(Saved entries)
= Beginning of Section =
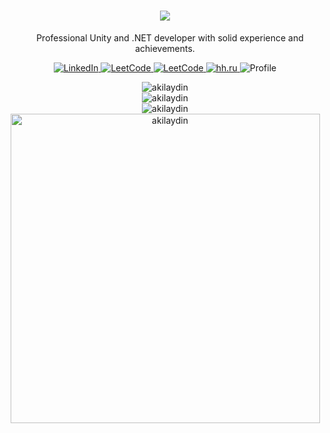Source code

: <h1 align="center">
    <img src="https://readme-typing-svg.herokuapp.com?font=Verdana&weight=600&size=30&pause=1000&color=F7F7F7&center=true&vCenter=true&width=600&height=50&&repeat=false&lines=%F0%9F%91%8B+Hello!+I'm+Artem+Ovchinnikov;"/>
</h1>

<!-- Description -->
<p align="center">
   <img src="https://cdn-icons-png.flaticon.com/512/5969/5969294.png" width="12"/> Professional Unity and .NET developer with solid experience and achievements.
</p>

<!-- Badges -->
<p align="center">
   <a href="https://linkedin.com/in/artem-ovchinnikov-00b8331bb" target="_blank">
      <img alt="LinkedIn" src="https://img.shields.io/badge/-LinkedIn-0084b1?style=flat&logo=linkedin&logoColor=white" />
   </a>
   <a href="https://leetcode.com/Akilaydin/" target="_blank">
      <img alt="LeetCode" src="https://img.shields.io/badge/-LeetCode-ffa116?style=flat&logo=leetcode&logoColor=white" />
   </a>
    <a href="https://www.codewars.com/users/akilaydin" target="_blank">
      <img alt="LeetCode" src="https://www.codewars.com/users/akilaydin/badges/micro" />
   </a>
    <a href="https://klimovsk.hh.ru/resume/ebc7222dff0c3886420039ed1f4f7a6a4b6875" target="_blank">
      <img alt="hh.ru" src="https://img.shields.io/badge/Head_Hunter-FF0000" />
   </a>
   <img alt="Profile" src="https://komarev.com/ghpvc/?username=akilaydin&label=Profile%20views&color=178600&style=flat" />
</p>

<!-- GitHub stats -->
<p align="center">
   <img src="https://github-readme-stats-git-masterrstaa-rickstaa.vercel.app/api?username=akilaydin&locale=en&theme=nord&count_private=true&show_icons=true&hide=contribs,issues&card_width=495" alt="akilaydin" />
   <br><img src="https://github-readme-stats-git-masterrstaa-rickstaa.vercel.app/api/top-langs?username=akilaydin&locale=en&theme=nord&layout=compact&card_width=495" alt="akilaydin" />
   <br><img src="https://github-readme-streak-stats.herokuapp.com/?user=akilaydin&theme=nord&count_private=true&no-bg=true&no-frame=true" alt="akilaydin" />
   <br><img width="495pt" src="https://github-profile-trophy.vercel.app/?username=akilaydin&theme=nord&margin-w=7&title=Commits,Followers,Repositories,Stars,PullRequest&column=5" alt="akilaydin" />
</p>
= End of Section =
• _WORK REQUIRED_
Your task is to return every entry exactly as it was written, with the pictures removed.

• _OUTPUT BELOW_
Source code

: <h1 align="center">
    <img src="https://readme-typing-svg.herokuapp.com?font=Verdana&weight=600&size=30&pause=1000&color=F7F7F7&center=true&vCenter=true&width=600&height=50&&repeat=false&lines=%F0%9F%91%8B+Hello!+I'm+Artem+Ovchinnikov;"/>
</h1>

<!-- Description -->
<p align="center">
   <img src="https://cdn-icons-png.flaticon.com/512/5969/5969294.png" width="12"/> Professional Unity and .NET developer with solid experience and achievements.
</p>

<!-- Badges -->
<p align="center">
   <a href="https://linkedin.com/in/artem-ovchinnikov-00b8331bb" target="_blank">
      <img alt="LinkedIn" src="https://img.shields.io/badge/-LinkedIn-0084b1?style=flat&logo=linkedin&logoColor=white" />
   </a>
   <a href="https://leetcode.com/Akilaydin/" target="_blank">
      <img alt="LeetCode" src="https://img.shields.io/badge/-LeetCode-ffa116?style=flat&logo=leetcode&logoColor=white" />
   </a>
    <a href="https://www.codewars.com/users/akilaydin" target="_blank">
      <img alt="LeetCode" src="https://www.codewars.com/users/akilaydin/badges/micro" />
   </a>
    <a href="https://klimovsk.hh.ru/resume/ebc7222dff0c3886420039ed1f4f7a6a4b6875" target="_blank">
      <img alt="hh.ru" src="https://img.shields.io/badge/Head_Hunter-FF0000" />
   </a>
   <img alt="Profile" src="https://komarev.com/ghpvc/?username=akilaydin&label=Profile%20views&color=178600&style=flat" />
</p>

<!-- GitHub stats -->
<p align="center">
   <img src="https://github-readme-stats-git-masterrstaa-rickstaa.vercel.app/api?username=akilaydin&locale=en&theme=nord&count_private=true&show_icons=true&hide=contribs,issues&card_width=495" alt="akilaydin" />
   <br><img src="https://github-readme-stats-git-masterrstaa-rickstaa.vercel.app/api/top-langs?username=akilaydin&locale=en&theme=nord&layout=compact&card_width=495" alt="akilaydin" />
   <br><img src="https://github-readme-streak-stats.herokuapp.com/?user=akilaydin&theme=nord&count_private=true&no-bg=true&no-frame=true" alt="akilaydin" />
   <br><img width="495pt" src="https://github-profile-trophy.vercel.app/?username=akilaydin&theme=nord&margin-w=7&title=Commits,Followers,Repositories,Stars,PullRequest&column=5" alt="akilaydin" />
</p>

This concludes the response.